▶ [What to work on] Of the entries below, return only those lines from the line with "e_1 \big) ." to the line with "The reason for", exactly, both included.

(Source data)
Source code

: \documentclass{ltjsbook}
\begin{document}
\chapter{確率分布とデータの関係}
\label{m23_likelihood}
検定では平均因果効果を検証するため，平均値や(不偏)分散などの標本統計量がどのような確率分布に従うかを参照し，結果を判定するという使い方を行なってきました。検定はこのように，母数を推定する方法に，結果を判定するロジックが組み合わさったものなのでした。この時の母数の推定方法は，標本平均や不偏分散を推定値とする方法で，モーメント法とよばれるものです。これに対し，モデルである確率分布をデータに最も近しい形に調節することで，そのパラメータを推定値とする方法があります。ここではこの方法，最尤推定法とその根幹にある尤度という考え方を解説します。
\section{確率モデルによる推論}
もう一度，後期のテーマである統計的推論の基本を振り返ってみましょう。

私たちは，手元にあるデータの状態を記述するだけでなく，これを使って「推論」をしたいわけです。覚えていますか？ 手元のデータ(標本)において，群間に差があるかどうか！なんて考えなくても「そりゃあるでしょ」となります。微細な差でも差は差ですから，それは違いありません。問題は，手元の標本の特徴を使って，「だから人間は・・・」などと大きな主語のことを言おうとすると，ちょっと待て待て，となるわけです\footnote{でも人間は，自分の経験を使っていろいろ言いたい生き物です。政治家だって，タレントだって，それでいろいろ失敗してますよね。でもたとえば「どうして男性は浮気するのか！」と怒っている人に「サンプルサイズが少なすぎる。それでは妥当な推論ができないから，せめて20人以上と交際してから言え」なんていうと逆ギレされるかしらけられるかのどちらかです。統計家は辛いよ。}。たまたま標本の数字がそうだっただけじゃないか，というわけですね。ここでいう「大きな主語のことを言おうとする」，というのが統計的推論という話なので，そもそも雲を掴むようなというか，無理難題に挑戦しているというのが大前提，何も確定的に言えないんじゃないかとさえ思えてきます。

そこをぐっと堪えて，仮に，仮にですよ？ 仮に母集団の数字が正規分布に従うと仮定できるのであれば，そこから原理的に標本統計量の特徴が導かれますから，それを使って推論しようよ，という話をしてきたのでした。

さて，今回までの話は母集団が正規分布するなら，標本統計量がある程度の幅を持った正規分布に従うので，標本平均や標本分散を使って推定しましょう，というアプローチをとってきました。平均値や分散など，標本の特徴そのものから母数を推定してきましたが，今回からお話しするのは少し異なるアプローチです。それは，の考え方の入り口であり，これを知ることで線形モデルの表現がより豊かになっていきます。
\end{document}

---

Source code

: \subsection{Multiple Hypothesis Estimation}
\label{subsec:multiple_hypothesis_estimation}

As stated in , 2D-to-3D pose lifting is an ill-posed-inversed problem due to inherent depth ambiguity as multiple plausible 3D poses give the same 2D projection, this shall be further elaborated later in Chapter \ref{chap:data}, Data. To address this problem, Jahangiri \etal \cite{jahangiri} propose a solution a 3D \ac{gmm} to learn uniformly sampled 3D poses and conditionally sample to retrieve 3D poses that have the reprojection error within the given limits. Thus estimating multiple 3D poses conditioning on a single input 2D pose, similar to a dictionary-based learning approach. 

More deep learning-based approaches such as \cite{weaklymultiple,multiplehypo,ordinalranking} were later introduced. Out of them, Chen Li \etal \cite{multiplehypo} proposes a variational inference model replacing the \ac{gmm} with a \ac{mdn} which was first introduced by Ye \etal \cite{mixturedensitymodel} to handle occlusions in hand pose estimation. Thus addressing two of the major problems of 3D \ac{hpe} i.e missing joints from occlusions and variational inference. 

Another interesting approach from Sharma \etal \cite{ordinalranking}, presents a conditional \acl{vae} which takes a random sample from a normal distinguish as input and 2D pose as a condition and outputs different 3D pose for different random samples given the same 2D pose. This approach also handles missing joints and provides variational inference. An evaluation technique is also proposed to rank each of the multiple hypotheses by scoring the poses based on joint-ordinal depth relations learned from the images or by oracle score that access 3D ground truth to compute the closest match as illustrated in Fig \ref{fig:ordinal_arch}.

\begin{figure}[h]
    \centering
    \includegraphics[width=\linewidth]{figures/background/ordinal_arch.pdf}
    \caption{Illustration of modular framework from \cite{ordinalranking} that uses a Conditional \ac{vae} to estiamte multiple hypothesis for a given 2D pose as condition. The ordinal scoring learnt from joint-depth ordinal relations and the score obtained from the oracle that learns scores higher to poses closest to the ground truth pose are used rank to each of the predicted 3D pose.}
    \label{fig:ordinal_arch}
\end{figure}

* * *

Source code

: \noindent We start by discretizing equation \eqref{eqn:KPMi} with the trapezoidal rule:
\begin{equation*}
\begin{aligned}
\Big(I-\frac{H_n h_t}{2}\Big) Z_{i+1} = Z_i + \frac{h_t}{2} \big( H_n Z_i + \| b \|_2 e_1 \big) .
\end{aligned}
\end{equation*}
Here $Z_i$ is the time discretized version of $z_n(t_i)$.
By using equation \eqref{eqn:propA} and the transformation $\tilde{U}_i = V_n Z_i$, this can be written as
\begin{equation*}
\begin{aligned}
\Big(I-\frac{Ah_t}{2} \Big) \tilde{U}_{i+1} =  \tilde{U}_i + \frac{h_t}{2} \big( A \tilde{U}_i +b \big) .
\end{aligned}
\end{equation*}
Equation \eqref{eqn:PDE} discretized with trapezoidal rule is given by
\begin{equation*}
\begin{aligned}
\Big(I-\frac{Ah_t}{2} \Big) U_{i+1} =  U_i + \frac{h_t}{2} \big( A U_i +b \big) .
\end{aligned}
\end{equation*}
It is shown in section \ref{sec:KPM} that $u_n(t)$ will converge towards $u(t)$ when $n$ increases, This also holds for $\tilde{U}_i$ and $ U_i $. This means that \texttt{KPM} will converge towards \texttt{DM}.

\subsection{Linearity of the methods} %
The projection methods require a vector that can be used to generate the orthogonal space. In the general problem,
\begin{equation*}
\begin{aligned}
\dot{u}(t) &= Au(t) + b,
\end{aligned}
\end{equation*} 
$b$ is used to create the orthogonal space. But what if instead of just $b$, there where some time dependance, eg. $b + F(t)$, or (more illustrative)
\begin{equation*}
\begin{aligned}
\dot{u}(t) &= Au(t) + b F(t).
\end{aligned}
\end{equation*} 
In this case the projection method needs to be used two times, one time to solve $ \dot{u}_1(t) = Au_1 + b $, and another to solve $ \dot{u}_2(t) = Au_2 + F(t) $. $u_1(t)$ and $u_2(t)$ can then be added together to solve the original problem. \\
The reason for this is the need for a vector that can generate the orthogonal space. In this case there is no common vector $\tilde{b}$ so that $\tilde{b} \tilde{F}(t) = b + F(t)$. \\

▶ [Reply]
\Big(I-\frac{H_n h_t}{2}\Big) Z_{i+1} = Z_i + \frac{h_t}{2} \big( H_n Z_i + \| b \|_2 e_1 \big) .
\end{aligned}
\end{equation*}
Here $Z_i$ is the time discretized version of $z_n(t_i)$.
By using equation \eqref{eqn:propA} and the transformation $\tilde{U}_i = V_n Z_i$, this can be written as
\begin{equation*}
\begin{aligned}
\Big(I-\frac{Ah_t}{2} \Big) \tilde{U}_{i+1} =  \tilde{U}_i + \frac{h_t}{2} \big( A \tilde{U}_i +b \big) .
\end{aligned}
\end{equation*}
Equation \eqref{eqn:PDE} discretized with trapezoidal rule is given by
\begin{equation*}
\begin{aligned}
\Big(I-\frac{Ah_t}{2} \Big) U_{i+1} =  U_i + \frac{h_t}{2} \big( A U_i +b \big) .
\end{aligned}
\end{equation*}
It is shown in section \ref{sec:KPM} that $u_n(t)$ will converge towards $u(t)$ when $n$ increases, This also holds for $\tilde{U}_i$ and $ U_i $. This means that \texttt{KPM} will converge towards \texttt{DM}.

\subsection{Linearity of the methods} %
The projection methods require a vector that can be used to generate the orthogonal space. In the general problem,
\begin{equation*}
\begin{aligned}
\dot{u}(t) &= Au(t) + b,
\end{aligned}
\end{equation*} 
$b$ is used to create the orthogonal space. But what if instead of just $b$, there where some time dependance, eg. $b + F(t)$, or (more illustrative)
\begin{equation*}
\begin{aligned}
\dot{u}(t) &= Au(t) + b F(t).
\end{aligned}
\end{equation*} 
In this case the projection method needs to be used two times, one time to solve $ \dot{u}_1(t) = Au_1 + b $, and another to solve $ \dot{u}_2(t) = Au_2 + F(t) $. $u_1(t)$ and $u_2(t)$ can then be added together to solve the original problem. \\
The reason for this is the need for a vector that can generate the orthogonal space. In this case there is no common vector $\tilde{b}$ so that $\tilde{b} \tilde{F}(t) = b + F(t)$. \\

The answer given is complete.